* [PROBLEM TO SOLVE] Below are records; report the number of lines in them that include the word "Management", with no other text.

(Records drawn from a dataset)

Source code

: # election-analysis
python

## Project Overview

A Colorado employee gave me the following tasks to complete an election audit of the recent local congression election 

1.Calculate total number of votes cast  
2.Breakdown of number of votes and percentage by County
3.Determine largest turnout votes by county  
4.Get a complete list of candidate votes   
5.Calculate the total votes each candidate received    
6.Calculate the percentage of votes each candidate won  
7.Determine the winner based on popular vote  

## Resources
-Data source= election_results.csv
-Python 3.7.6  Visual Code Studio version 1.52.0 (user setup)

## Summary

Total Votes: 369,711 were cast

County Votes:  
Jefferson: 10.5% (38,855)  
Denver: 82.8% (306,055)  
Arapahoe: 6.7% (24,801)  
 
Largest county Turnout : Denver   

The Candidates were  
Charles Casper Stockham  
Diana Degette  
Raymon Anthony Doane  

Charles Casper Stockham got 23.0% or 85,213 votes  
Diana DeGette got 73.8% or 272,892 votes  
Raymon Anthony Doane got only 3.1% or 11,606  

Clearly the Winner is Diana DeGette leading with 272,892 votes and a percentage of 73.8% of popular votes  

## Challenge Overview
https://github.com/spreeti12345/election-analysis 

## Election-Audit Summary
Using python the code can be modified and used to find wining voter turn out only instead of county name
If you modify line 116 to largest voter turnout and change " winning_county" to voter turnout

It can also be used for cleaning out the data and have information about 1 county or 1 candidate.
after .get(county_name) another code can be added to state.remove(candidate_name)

...

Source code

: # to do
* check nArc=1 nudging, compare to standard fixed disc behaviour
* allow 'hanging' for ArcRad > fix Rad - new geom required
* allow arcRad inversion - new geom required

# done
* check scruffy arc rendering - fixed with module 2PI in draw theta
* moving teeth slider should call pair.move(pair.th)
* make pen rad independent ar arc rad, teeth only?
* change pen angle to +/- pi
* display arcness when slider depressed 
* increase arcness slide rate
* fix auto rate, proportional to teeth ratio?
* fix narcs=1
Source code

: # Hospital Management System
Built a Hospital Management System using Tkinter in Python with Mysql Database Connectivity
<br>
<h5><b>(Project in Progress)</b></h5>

* [RESPONSE FOR THIS EXERCISE] 2